Records from a data source
⁂
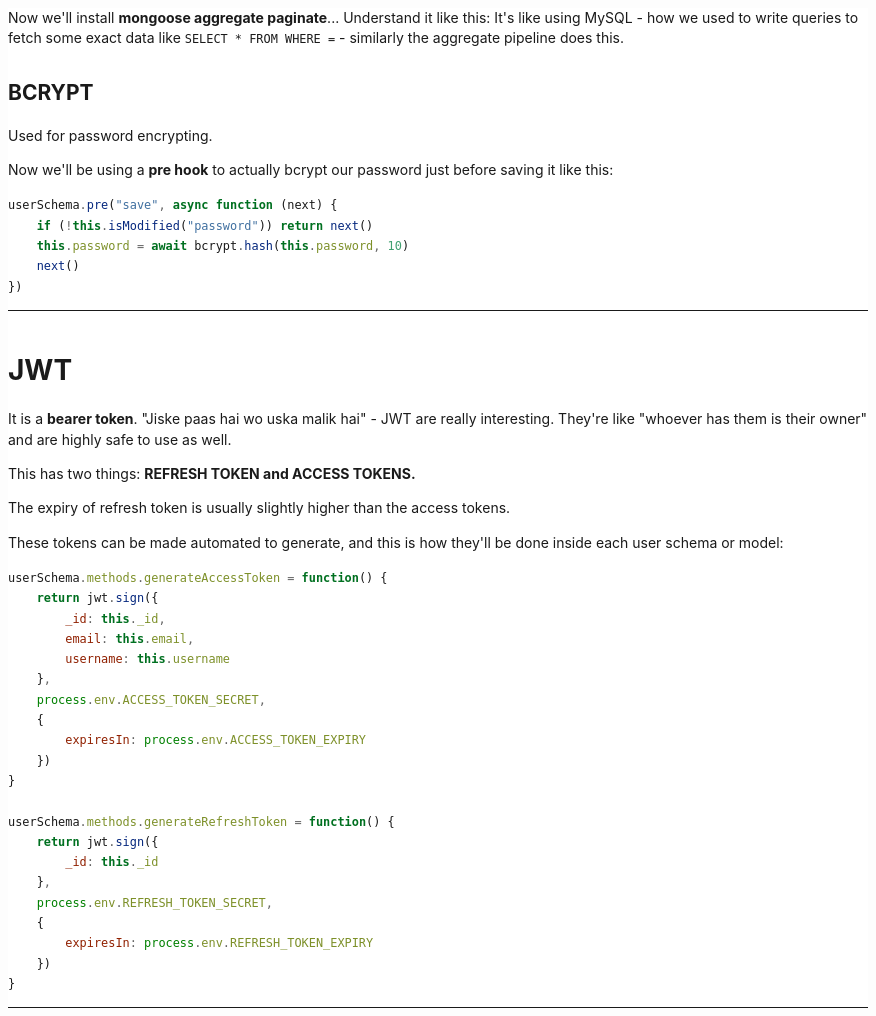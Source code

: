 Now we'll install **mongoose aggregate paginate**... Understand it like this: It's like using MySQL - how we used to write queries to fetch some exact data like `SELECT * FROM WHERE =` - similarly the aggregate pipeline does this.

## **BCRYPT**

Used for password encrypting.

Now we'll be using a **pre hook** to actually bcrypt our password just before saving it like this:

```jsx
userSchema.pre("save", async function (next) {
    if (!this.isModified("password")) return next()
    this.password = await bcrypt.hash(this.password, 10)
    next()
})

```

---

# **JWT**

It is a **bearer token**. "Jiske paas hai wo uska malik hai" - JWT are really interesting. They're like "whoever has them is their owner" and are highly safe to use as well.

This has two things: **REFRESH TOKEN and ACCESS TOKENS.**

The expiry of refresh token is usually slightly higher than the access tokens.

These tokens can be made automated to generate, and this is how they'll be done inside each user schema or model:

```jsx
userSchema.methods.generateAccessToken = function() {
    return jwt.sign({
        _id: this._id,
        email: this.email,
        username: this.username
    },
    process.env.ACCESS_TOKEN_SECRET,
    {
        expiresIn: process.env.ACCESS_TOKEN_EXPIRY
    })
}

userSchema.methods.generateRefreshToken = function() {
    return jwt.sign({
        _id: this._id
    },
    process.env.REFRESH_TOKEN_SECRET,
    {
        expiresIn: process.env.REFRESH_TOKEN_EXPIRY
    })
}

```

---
⁂
Problem: The answer must be an exact reproduction of the records, with every picture left out.

Result of the task:
Source code

: Now we'll install **mongoose aggregate paginate**... Understand it like this: It's like using MySQL - how we used to write queries to fetch some exact data like `SELECT * FROM WHERE =` - similarly the aggregate pipeline does this.

## **BCRYPT**

Used for password encrypting.

Now we'll be using a **pre hook** to actually bcrypt our password just before saving it like this:

```jsx
userSchema.pre("save", async function (next) {
    if (!this.isModified("password")) return next()
    this.password = await bcrypt.hash(this.password, 10)
    next()
})

```

---

# **JWT**

It is a **bearer token**. "Jiske paas hai wo uska malik hai" - JWT are really interesting. They're like "whoever has them is their owner" and are highly safe to use as well.

This has two things: **REFRESH TOKEN and ACCESS TOKENS.**

The expiry of refresh token is usually slightly higher than the access tokens.

These tokens can be made automated to generate, and this is how they'll be done inside each user schema or model:

```jsx
userSchema.methods.generateAccessToken = function() {
    return jwt.sign({
        _id: this._id,
        email: this.email,
        username: this.username
    },
    process.env.ACCESS_TOKEN_SECRET,
    {
        expiresIn: process.env.ACCESS_TOKEN_EXPIRY
    })
}

userSchema.methods.generateRefreshToken = function() {
    return jwt.sign({
        _id: this._id
    },
    process.env.REFRESH_TOKEN_SECRET,
    {
        expiresIn: process.env.REFRESH_TOKEN_EXPIRY
    })
}

```

---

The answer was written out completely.